## [What needs to be done]
Treat the line with "[0402-0006]: https://www.npmjs.com/package/markdown-it" as the starting point. Write it out and every line after it through the end of the listing below, exactly.

## [Provided records]
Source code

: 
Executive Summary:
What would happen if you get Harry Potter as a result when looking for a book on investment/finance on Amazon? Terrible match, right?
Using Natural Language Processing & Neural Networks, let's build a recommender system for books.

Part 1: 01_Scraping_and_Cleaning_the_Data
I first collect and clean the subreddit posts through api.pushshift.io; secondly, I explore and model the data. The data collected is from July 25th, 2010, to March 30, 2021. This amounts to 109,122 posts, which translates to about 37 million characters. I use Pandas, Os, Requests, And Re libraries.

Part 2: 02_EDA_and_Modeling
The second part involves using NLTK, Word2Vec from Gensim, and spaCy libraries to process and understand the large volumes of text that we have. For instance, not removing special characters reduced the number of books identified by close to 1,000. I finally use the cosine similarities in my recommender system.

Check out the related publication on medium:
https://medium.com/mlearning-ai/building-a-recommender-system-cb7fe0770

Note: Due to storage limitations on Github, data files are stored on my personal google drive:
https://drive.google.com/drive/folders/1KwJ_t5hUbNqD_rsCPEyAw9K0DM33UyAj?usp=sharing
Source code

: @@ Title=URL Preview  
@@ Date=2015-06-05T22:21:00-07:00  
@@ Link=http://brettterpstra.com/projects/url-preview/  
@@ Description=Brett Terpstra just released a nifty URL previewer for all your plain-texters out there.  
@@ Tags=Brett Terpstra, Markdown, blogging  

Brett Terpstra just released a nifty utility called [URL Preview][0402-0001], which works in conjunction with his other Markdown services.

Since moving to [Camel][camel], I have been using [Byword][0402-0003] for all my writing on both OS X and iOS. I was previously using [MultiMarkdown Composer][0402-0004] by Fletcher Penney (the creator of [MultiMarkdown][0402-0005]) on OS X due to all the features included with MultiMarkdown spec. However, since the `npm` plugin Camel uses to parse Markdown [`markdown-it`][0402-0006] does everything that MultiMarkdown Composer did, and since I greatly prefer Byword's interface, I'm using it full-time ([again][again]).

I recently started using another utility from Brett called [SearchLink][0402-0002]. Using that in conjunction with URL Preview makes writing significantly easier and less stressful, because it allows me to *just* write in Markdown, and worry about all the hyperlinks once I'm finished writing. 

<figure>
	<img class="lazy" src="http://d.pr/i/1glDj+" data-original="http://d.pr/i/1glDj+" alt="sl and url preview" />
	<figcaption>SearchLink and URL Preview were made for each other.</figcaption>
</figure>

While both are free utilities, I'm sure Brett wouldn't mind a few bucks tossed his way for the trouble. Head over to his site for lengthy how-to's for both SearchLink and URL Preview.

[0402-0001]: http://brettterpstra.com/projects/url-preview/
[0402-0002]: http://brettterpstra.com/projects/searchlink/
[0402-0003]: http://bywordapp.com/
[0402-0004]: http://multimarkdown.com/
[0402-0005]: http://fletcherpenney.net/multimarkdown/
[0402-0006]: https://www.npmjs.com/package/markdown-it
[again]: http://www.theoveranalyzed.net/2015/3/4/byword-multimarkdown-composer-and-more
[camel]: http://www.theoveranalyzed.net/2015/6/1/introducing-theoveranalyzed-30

## [Result]
[0402-0006]: https://www.npmjs.com/package/markdown-it
[again]: http://www.theoveranalyzed.net/2015/3/4/byword-multimarkdown-composer-and-more
[camel]: http://www.theoveranalyzed.net/2015/6/1/introducing-theoveranalyzed-30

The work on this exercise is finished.